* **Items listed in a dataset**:
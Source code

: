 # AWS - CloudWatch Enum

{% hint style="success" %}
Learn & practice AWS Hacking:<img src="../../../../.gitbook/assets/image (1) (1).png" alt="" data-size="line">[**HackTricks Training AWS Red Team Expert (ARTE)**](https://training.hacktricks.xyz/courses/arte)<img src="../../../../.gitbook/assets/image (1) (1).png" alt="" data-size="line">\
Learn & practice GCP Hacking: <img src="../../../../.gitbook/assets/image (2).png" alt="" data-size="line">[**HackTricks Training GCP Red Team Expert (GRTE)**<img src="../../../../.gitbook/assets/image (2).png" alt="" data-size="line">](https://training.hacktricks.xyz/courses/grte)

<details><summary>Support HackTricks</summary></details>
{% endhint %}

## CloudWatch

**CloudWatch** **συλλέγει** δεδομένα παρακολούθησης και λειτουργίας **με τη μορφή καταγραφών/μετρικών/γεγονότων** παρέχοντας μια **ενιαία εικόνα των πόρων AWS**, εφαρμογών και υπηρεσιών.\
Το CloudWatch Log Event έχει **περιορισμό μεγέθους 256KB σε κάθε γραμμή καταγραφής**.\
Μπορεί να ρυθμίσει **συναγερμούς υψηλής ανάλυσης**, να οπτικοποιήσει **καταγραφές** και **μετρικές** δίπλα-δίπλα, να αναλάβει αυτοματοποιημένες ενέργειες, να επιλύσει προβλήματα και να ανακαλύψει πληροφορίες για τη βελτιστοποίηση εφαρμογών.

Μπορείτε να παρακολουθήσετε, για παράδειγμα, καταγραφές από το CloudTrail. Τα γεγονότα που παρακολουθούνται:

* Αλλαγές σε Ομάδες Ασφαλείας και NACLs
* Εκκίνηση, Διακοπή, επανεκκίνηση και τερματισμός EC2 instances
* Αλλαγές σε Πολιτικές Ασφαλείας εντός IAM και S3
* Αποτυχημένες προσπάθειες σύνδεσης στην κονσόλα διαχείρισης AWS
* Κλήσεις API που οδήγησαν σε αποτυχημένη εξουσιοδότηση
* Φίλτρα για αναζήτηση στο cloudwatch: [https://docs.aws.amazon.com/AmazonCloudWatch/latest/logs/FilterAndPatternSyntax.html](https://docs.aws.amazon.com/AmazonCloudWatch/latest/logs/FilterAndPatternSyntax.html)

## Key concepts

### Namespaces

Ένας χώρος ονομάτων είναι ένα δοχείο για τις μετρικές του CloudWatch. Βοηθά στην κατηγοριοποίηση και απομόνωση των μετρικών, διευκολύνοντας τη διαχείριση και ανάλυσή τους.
---
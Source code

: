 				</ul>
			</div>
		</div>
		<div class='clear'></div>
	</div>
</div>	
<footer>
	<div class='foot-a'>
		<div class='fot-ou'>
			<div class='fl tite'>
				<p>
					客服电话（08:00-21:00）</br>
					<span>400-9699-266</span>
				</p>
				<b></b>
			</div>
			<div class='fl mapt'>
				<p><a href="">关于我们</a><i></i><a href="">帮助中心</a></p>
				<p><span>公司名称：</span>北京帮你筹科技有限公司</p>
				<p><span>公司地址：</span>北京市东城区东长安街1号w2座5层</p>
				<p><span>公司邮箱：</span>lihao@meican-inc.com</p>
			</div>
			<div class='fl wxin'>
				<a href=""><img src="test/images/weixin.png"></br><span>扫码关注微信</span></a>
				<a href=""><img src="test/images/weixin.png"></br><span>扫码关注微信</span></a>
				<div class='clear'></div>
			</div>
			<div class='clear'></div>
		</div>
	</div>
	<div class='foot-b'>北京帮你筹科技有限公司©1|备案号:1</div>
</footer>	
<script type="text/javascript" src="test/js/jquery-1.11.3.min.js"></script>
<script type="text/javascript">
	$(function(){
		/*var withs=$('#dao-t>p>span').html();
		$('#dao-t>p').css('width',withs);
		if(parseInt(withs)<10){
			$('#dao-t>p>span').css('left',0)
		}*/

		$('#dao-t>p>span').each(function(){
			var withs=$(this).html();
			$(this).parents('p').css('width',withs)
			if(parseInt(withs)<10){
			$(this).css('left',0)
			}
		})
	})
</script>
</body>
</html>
...
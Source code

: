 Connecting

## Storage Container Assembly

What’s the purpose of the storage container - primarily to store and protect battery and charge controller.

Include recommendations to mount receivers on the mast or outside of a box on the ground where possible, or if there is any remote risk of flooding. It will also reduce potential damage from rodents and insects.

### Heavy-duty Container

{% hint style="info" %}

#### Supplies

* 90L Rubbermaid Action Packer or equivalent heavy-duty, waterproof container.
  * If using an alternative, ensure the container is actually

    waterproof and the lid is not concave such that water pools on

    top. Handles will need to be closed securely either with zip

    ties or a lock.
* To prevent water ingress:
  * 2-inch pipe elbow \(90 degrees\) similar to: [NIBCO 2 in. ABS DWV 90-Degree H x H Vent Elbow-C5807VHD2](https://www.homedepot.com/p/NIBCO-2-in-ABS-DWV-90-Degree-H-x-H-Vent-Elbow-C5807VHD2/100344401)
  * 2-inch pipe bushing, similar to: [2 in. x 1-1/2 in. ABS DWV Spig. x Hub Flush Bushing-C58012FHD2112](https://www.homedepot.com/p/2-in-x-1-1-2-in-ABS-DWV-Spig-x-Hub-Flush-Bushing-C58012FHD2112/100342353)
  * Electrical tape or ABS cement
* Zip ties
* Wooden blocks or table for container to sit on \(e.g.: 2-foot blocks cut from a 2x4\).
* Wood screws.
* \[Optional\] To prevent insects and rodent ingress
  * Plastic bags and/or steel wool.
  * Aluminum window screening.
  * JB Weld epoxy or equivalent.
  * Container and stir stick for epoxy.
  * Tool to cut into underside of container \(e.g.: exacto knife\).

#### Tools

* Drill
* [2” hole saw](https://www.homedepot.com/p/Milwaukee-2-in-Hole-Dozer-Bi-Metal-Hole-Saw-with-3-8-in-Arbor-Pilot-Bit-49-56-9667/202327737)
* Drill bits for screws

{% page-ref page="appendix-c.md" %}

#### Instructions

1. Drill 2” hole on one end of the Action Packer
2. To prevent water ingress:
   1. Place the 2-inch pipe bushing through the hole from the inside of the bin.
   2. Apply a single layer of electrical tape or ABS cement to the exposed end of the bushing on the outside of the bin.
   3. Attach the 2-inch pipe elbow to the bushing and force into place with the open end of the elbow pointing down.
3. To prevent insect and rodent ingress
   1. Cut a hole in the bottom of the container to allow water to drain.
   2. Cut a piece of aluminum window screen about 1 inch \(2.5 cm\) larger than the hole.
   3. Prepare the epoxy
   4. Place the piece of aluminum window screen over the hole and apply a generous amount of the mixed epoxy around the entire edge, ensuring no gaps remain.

* **WHAT IS NEEDED**: The word "insects" appears in some lines of the data. Copy every one of those lines.

* **TASK OUTPUT**:
Include recommendations to mount receivers on the mast or outside of a box on the ground where possible, or if there is any remote risk of flooding. It will also reduce potential damage from rodents and insects.
* \[Optional\] To prevent insects and rodent ingress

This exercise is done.